──────── PROVIDED RECORDS ────────

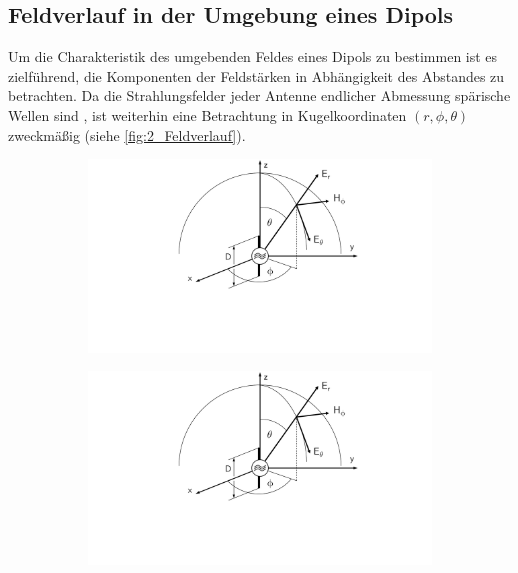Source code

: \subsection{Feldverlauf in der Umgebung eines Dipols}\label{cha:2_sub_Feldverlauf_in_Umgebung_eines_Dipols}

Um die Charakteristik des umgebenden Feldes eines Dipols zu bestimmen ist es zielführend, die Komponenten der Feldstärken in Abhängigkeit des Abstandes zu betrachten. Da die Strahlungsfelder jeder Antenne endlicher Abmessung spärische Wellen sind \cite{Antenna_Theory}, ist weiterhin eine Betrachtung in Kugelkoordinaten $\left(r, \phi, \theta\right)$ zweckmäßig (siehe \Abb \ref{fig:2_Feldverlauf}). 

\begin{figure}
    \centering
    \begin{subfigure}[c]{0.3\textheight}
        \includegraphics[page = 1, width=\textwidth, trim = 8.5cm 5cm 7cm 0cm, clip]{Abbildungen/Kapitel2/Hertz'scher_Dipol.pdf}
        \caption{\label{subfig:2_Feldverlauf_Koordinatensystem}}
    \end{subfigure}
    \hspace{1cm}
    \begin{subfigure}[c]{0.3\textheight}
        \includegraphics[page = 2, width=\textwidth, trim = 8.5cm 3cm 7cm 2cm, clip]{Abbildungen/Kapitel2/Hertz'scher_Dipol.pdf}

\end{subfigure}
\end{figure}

────────
──────── PROVIDED RECORDS ────────

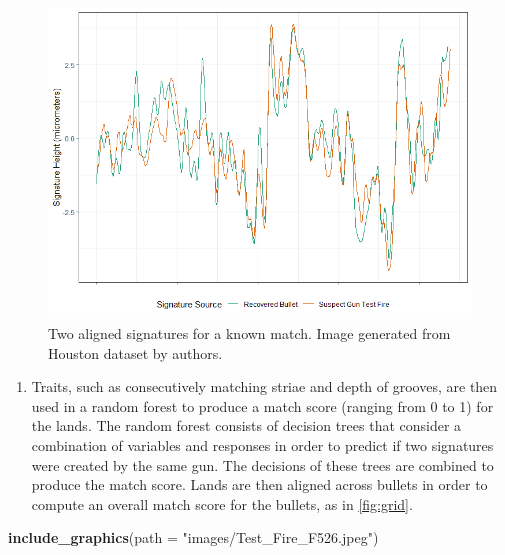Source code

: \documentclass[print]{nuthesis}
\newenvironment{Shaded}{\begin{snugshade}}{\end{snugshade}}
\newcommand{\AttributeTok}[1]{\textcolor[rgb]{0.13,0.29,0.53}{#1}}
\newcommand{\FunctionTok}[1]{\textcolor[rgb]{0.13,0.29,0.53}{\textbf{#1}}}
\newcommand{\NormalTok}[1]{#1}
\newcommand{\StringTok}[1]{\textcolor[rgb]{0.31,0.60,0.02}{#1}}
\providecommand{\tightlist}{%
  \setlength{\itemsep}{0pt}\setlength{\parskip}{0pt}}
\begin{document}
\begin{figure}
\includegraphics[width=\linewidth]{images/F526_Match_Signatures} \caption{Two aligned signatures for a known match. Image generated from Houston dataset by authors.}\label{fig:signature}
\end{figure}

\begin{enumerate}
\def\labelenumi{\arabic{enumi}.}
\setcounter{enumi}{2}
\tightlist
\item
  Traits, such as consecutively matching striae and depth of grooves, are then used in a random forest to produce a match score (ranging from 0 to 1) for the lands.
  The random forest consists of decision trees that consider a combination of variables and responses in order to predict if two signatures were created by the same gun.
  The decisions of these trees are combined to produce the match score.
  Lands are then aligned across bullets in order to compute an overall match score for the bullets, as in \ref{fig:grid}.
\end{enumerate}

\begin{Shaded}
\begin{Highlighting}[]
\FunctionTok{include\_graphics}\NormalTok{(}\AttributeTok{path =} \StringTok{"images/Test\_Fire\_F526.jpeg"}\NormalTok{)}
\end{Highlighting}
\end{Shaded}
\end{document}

────────

(EXERCISE REQUIREMENTS): How many lines of the records contain the word "eines"? Reply with the number and nothing else.

(EXERCISE OUTPUT): 2